• **Required action**
Copy out each line of the listing below that contains the word "StringTok".

========================================

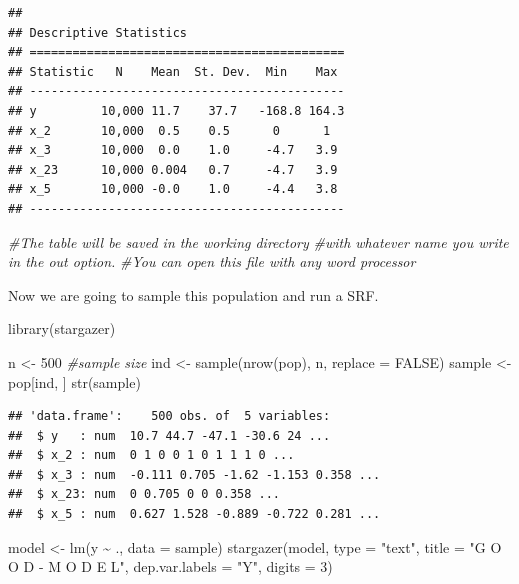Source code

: \documentclass[
]{book}
\newenvironment{Shaded}{\begin{snugshade}}{\end{snugshade}}
\newcommand{\AttributeTok}[1]{\textcolor[rgb]{0.77,0.63,0.00}{#1}}
\newcommand{\CommentTok}[1]{\textcolor[rgb]{0.56,0.35,0.01}{\textit{#1}}}
\newcommand{\ConstantTok}[1]{\textcolor[rgb]{0.00,0.00,0.00}{#1}}
\newcommand{\DecValTok}[1]{\textcolor[rgb]{0.00,0.00,0.81}{#1}}
\newcommand{\FunctionTok}[1]{\textcolor[rgb]{0.00,0.00,0.00}{#1}}
\newcommand{\NormalTok}[1]{#1}
\newcommand{\OtherTok}[1]{\textcolor[rgb]{0.56,0.35,0.01}{#1}}
\newcommand{\SpecialCharTok}[1]{\textcolor[rgb]{0.00,0.00,0.00}{#1}}
\newcommand{\StringTok}[1]{\textcolor[rgb]{0.31,0.60,0.02}{#1}}
\theoremstyle{definition}
\theoremstyle{definition}
\theoremstyle{definition}
\theoremstyle{definition}
\theoremstyle{remark}
\begin{document}
\begin{verbatim}
## 
## Descriptive Statistics
## ============================================
## Statistic   N    Mean  St. Dev.  Min    Max 
## --------------------------------------------
## y         10,000 11.7    37.7   -168.8 164.3
## x_2       10,000  0.5    0.5      0      1  
## x_3       10,000  0.0    1.0     -4.7   3.9 
## x_23      10,000 0.004   0.7     -4.7   3.9 
## x_5       10,000 -0.0    1.0     -4.4   3.8 
## --------------------------------------------
\end{verbatim}

\begin{Shaded}
\begin{Highlighting}[]
\CommentTok{\#The table will be saved in the working directory}
\CommentTok{\#with whatever name you write in the out option.}
\CommentTok{\#You can open this file with any word processor}
\end{Highlighting}
\end{Shaded}

Now we are going to sample this population and run a SRF.

\begin{Shaded}
\begin{Highlighting}[]
\FunctionTok{library}\NormalTok{(stargazer)}

\NormalTok{n }\OtherTok{\textless{}{-}} \DecValTok{500} \CommentTok{\#sample size}
\NormalTok{ind }\OtherTok{\textless{}{-}} \FunctionTok{sample}\NormalTok{(}\FunctionTok{nrow}\NormalTok{(pop), n, }\AttributeTok{replace =} \ConstantTok{FALSE}\NormalTok{)}
\NormalTok{sample }\OtherTok{\textless{}{-}}\NormalTok{ pop[ind, ]}
\FunctionTok{str}\NormalTok{(sample)}
\end{Highlighting}
\end{Shaded}

\begin{verbatim}
## 'data.frame':    500 obs. of  5 variables:
##  $ y   : num  10.7 44.7 -47.1 -30.6 24 ...
##  $ x_2 : num  0 1 0 0 1 0 1 1 1 0 ...
##  $ x_3 : num  -0.111 0.705 -1.62 -1.153 0.358 ...
##  $ x_23: num  0 0.705 0 0 0.358 ...
##  $ x_5 : num  0.627 1.528 -0.889 -0.722 0.281 ...
\end{verbatim}

\begin{Shaded}
\begin{Highlighting}[]
\NormalTok{model }\OtherTok{\textless{}{-}} \FunctionTok{lm}\NormalTok{(y }\SpecialCharTok{\textasciitilde{}}\NormalTok{ ., }\AttributeTok{data =}\NormalTok{ sample)}
\FunctionTok{stargazer}\NormalTok{(model, }\AttributeTok{type =} \StringTok{"text"}\NormalTok{, }\AttributeTok{title =} \StringTok{"G O O D {-}  M O D E L"}\NormalTok{,}
          \AttributeTok{dep.var.labels =} \StringTok{"Y"}\NormalTok{,}
          \AttributeTok{digits =} \DecValTok{3}\NormalTok{)}
\end{Highlighting}
\end{Shaded}
\end{document}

========================================

• **Answer box**
\newcommand{\StringTok}[1]{\textcolor[rgb]{0.31,0.60,0.02}{#1}}
\FunctionTok{stargazer}\NormalTok{(model, }\AttributeTok{type =} \StringTok{"text"}\NormalTok{, }\AttributeTok{title =} \StringTok{"G O O D {-}  M O D E L"}\NormalTok{,}
          \AttributeTok{dep.var.labels =} \StringTok{"Y"}\NormalTok{,}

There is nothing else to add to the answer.